Nov. 7—This story has been updated. Click here for the latest forecast.
A major winter storm could bring strong winds, up to a foot of snow, and possibly rain to a large swath of Southcentral Alaska starting Tuesday, according to the National Weather Service.
Light snow is expected to start Tuesday night in Anchorage and the storm is predicted to continue through Thursday, according to a winter storm watch. Anchorage and the surrounding area will be impacted, along with much of the Matanuska-Susitna Borough and the western Kenai Peninsula.
Strong winds are expected to create blowing snow and low visibility in the Matanuska Valley through Cook Inlet, the watch said. Palmer and Wasilla could see gusts up to 40 mph, the weather service said.
There is still significant uncertainty in the forecast — the storm could either bring light snow, potentially mixed with rain, in Anchorage and the Mat-Su Wednesday afternoon through Thursday afternoon, or it could bring heavy snow Wednesday afternoon and continue into the night or into Thursday, the weather service said.

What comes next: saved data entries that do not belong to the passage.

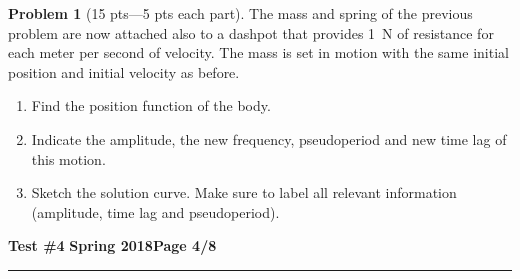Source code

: \documentclass[12pt]{article}
\theoremstyle{definition}
\newtheorem{problem}{Problem}
\begin{document}
\bigskip
\begin{problem}[15 pts---5 pts each part]
The mass and spring of the previous problem are now attached also to a dashpot that provides 1~N of resistance for each meter per second of velocity.  The mass is set in motion with the same initial position and initial velocity as before.
\begin{enumerate}
  \item Find the position function of the body.
  \vspace{4cm}
  \begin{flushright}
  \end{flushright}
  \item Indicate the amplitude, the new frequency, pseudoperiod and new time lag of this motion.
  \vspace{4cm}
  \begin{flushright}
  \end{flushright}
  \item Sketch the solution curve.  Make sure to label all relevant information (amplitude, time lag and pseudoperiod).
\end{enumerate}
\end{problem} 

\newpage

\hfill{\large\bf Test \#4}\hfill{\large\bf
  Spring 2018}\hfill{\large\bf Page 4/8}\hrule
\end{document}

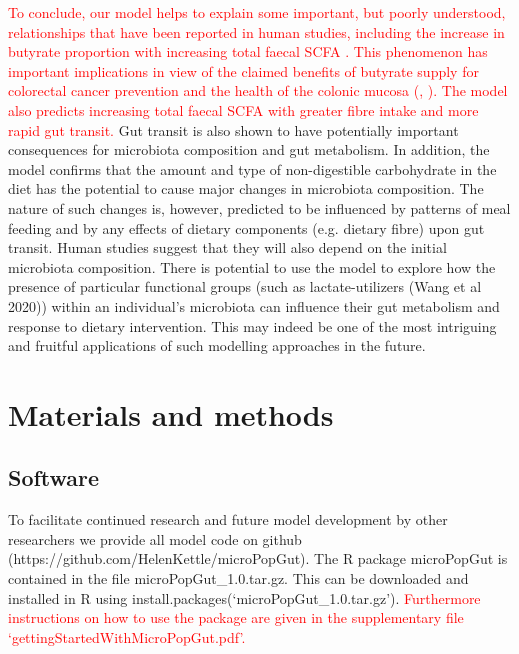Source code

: \documentclass[a4paper]{article}
\begin{document}
\textcolor{red}{To conclude, our model helps to explain some important, but poorly understood, relationships that have been reported in human studies, including the increase in butyrate proportion with increasing total faecal SCFA \citep{labouyer}. This phenomenon has important implications in view of the claimed benefits of butyrate supply for colorectal cancer prevention and the health of the colonic mucosa (\cite{louis2014}, \cite{hamer2008}). 
The model also predicts increasing total faecal SCFA with greater fibre intake and more rapid gut transit.
}
Gut transit is also shown to have potentially important consequences for microbiota composition and gut metabolism. In addition, the model confirms that the amount and type of non-digestible carbohydrate in the diet has the potential to cause major changes in microbiota composition. 
The nature of such changes is, however, predicted to be influenced by patterns of meal feeding and by any effects of dietary components (e.g. dietary fibre) upon gut transit. 
Human studies suggest that they will also depend on the initial microbiota composition. 
There is potential to use the model to explore how the presence of particular functional groups (such as lactate-utilizers (Wang et al 2020)) within an individual's microbiota can influence their gut metabolism and response to dietary intervention. This may indeed be one of the most intriguing and fruitful applications of such modelling approaches in the future.

\section*{Materials and methods}

\subsection*{Software}
To facilitate continued research and future model development by other researchers we provide all model code on github (https://github.com/HelenKettle/microPopGut). The R package microPopGut is contained in the file microPopGut\_1.0.tar.gz. This can be downloaded and installed in R using install.packages(`microPopGut\_1.0.tar.gz'). \textcolor{red}{Furthermore instructions on how to use the package are given in the supplementary file `gettingStartedWithMicroPopGut.pdf'.}
\end{document}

If the storm brings heavy snow, more than a foot is possible in Anchorage, especially along the hillsides and Hiland Road area in Eagle River, the watch said. A foot or more of snow would be possible north of Palmer toward Chickaloon, the watch said.
Western Kenai Peninsula is expected to see significantly impact from the system, according to a winter weather advisory in effect 9 p.m. Tuesday until 5 a.m. Wednesday.
Gusty winds are expected in the area Tuesday evening and will be strongest along and near Cook Inlet, the advisory said. Snow is expected to fall near Anchor Point late Tuesday and spread north to Nikiski overnight, according to the weather service. Snow accumulations were forecast to be up to an inch.
Warming temperatures overnight will possibly cause the snow to change to rain before precipitation ends on Wednesday morning, the advisory said.
The additional snow and wind are forecast to arrive just days after the Anchorage area got hit with its first major snowfall of the season. The National Weather Service recorded a little over 6 inches of snow in the city by Sunday afternoon, which broke the previous Nov. 5 record of 3.8 inches set in 1964.
The snow that blanketed the city resulted in some challenging road conditions. The Anchorage Police Department responded to 28 vehicles in the ditch on Sunday, and 32 as of early Monday evening, according to spokesperson Kenny Friendly. Police also responded to 27 vehicle collisions on Sunday and 18 by Monday evening.